Step 1 :The problem is asking for the value of reading speed that only 5% of a sample of 22 students would exceed. This is a question about the upper tail of the normal distribution.
Step 2 :We can use the z-score formula to find this value. The z-score formula is: \(Z = \frac{(X - \mu)}{(\sigma / \sqrt{n})}\) where X is the value we're looking for, \(\mu\) is the mean, \(\sigma\) is the standard deviation, and n is the sample size.
Step 3 :We know that the z-score corresponding to the upper 5% of the normal distribution is approximately 1.645. We can rearrange the formula to solve for X: \(X = Z * (\sigma / \sqrt{n}) + \mu\)

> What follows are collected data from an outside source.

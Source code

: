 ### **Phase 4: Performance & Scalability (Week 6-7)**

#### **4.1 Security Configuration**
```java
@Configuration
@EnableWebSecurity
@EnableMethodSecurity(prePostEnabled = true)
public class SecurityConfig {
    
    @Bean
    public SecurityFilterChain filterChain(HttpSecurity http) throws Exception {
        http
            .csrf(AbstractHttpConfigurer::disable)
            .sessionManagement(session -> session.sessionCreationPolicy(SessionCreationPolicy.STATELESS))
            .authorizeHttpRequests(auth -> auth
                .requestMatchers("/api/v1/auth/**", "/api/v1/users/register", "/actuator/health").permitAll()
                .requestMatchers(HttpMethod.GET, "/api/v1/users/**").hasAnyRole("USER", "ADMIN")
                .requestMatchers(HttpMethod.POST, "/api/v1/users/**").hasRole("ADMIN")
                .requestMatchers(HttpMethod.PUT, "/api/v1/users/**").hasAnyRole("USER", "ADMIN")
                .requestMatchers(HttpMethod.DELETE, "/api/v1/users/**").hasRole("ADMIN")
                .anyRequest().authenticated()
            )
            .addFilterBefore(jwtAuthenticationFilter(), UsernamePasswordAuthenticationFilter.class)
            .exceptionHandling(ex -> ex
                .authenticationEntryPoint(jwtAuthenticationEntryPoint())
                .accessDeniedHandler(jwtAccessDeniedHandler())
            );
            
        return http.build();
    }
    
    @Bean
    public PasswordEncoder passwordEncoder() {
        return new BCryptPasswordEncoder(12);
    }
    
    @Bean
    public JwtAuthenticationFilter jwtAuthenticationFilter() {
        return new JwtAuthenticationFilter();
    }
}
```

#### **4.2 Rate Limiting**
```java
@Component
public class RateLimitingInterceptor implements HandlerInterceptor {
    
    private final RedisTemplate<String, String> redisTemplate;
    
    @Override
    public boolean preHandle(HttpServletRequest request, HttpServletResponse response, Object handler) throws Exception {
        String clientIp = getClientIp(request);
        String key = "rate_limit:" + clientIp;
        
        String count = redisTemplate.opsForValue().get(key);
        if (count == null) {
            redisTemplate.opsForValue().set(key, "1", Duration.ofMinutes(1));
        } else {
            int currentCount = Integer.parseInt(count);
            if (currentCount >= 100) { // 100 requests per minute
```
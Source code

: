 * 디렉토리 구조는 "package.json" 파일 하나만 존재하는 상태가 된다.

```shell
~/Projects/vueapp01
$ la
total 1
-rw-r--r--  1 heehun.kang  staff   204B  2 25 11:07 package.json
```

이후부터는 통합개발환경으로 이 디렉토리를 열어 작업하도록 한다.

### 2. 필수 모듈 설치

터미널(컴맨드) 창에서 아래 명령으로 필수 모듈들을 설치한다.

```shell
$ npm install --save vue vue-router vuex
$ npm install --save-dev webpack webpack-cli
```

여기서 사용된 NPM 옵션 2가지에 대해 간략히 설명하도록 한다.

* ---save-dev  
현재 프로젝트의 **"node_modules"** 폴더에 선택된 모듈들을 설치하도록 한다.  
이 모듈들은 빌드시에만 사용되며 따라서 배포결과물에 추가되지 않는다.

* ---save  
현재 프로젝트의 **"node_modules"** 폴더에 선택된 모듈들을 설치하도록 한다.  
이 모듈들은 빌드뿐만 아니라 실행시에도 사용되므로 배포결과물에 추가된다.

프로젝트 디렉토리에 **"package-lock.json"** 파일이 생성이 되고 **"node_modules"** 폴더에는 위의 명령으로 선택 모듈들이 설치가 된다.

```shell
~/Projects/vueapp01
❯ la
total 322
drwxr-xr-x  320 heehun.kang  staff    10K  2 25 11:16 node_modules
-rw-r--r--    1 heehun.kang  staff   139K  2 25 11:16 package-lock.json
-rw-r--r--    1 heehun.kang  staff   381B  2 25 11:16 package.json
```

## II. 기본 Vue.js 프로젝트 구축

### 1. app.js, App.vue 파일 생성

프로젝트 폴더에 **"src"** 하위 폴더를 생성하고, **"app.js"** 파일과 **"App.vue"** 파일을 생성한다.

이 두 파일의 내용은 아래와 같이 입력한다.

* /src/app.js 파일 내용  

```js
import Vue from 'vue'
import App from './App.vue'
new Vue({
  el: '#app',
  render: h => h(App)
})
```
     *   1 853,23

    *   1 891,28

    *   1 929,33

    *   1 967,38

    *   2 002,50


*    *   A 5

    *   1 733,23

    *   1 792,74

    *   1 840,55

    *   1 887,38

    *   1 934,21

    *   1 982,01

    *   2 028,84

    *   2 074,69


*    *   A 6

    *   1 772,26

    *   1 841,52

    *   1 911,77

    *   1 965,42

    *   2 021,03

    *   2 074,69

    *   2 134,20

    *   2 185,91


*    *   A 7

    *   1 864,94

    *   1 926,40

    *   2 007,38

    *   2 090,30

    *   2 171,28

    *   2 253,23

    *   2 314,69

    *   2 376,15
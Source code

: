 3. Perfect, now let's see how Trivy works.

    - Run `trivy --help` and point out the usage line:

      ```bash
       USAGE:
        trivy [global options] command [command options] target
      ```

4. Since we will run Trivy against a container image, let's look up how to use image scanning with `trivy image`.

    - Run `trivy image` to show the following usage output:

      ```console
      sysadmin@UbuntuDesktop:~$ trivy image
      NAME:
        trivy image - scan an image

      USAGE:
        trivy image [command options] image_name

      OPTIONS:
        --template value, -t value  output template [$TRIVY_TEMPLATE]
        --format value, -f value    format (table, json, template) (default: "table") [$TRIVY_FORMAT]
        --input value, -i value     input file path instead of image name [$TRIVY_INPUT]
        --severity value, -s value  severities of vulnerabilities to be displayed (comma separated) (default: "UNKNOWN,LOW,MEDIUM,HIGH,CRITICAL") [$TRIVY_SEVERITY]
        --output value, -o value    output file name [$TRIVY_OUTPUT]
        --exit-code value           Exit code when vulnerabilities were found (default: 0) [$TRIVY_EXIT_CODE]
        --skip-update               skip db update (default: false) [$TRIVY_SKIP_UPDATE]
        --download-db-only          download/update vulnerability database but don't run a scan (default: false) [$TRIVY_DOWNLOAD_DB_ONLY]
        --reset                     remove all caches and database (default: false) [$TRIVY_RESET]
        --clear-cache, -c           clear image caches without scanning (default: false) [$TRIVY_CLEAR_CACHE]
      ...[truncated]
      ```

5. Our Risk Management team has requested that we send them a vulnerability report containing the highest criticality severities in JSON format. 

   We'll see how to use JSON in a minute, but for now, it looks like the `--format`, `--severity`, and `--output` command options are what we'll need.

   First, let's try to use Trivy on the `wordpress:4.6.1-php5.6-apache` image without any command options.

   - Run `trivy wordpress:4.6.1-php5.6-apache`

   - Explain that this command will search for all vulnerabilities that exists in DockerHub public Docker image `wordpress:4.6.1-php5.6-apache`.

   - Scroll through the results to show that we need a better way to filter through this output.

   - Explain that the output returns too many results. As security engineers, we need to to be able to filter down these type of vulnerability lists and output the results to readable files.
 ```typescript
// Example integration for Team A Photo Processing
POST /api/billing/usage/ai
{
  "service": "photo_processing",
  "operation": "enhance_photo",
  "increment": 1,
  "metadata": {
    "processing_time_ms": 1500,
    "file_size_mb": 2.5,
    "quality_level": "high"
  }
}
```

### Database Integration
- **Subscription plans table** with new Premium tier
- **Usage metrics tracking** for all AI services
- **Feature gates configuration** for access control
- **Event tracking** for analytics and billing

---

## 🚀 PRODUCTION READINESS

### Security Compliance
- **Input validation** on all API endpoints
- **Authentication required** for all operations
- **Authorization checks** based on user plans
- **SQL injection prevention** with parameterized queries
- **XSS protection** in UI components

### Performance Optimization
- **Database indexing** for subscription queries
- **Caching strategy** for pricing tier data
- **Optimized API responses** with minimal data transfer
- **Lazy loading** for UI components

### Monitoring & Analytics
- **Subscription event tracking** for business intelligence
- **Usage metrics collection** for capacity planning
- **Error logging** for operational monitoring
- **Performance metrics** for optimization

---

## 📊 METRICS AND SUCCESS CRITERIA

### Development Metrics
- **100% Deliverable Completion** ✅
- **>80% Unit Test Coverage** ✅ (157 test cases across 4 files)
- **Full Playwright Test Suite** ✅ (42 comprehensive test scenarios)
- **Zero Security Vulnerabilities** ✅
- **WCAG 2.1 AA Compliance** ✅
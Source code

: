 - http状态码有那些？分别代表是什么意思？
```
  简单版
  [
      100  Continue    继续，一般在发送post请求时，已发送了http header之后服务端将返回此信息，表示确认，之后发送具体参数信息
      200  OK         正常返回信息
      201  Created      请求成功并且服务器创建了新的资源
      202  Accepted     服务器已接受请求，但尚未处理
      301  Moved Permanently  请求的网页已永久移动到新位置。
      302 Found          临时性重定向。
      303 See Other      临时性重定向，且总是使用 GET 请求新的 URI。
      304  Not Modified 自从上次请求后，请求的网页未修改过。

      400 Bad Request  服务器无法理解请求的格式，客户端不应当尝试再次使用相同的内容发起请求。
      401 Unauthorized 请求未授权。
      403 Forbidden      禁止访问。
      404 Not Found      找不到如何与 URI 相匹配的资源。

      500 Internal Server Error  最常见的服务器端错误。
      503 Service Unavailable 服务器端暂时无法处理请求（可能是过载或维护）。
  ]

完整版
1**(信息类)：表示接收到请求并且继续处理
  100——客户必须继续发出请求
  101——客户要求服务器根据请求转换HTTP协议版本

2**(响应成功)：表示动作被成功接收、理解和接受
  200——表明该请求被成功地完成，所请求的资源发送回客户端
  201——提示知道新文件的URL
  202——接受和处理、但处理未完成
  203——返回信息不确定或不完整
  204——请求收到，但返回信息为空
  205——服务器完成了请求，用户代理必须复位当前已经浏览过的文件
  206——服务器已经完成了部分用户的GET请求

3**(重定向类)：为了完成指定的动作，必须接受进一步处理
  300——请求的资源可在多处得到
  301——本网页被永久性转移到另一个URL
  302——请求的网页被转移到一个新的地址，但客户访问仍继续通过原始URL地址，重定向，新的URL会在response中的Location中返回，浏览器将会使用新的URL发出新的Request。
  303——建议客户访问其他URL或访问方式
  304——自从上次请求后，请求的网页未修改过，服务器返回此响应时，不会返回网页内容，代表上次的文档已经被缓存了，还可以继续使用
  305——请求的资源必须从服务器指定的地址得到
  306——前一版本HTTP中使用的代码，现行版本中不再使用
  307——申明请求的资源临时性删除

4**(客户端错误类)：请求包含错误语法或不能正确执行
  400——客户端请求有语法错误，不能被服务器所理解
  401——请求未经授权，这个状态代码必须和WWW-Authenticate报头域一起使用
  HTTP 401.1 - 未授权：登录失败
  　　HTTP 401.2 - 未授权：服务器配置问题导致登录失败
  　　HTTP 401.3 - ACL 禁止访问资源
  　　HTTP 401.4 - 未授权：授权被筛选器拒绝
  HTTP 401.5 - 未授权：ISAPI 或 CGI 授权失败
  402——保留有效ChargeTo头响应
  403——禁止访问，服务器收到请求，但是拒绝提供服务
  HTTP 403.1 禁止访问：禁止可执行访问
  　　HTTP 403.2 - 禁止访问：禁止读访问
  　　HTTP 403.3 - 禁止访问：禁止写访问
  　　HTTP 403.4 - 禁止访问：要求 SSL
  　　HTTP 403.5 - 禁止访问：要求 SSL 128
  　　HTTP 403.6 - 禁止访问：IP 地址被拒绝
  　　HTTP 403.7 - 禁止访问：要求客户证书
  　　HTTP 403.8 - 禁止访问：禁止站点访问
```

Step 4 :We can plug in the values we know: Z = 1.645, \(\mu = 89\), \(\sigma = 10\), and n = 22.
Step 5 :Substituting the values into the formula, we get \(X = 1.645 * (10 / \sqrt{22}) + 89\)
Step 6 :Solving the equation, we get \(X = 92.5071517840498\)
Step 7 :Rounding to two decimal places, we get \(X = 92.51\)
Step 8 :Final Answer: There is a 5% chance that the mean reading speed of a random sample of 22 second grade students will exceed \(\boxed{92.51}\) wpm.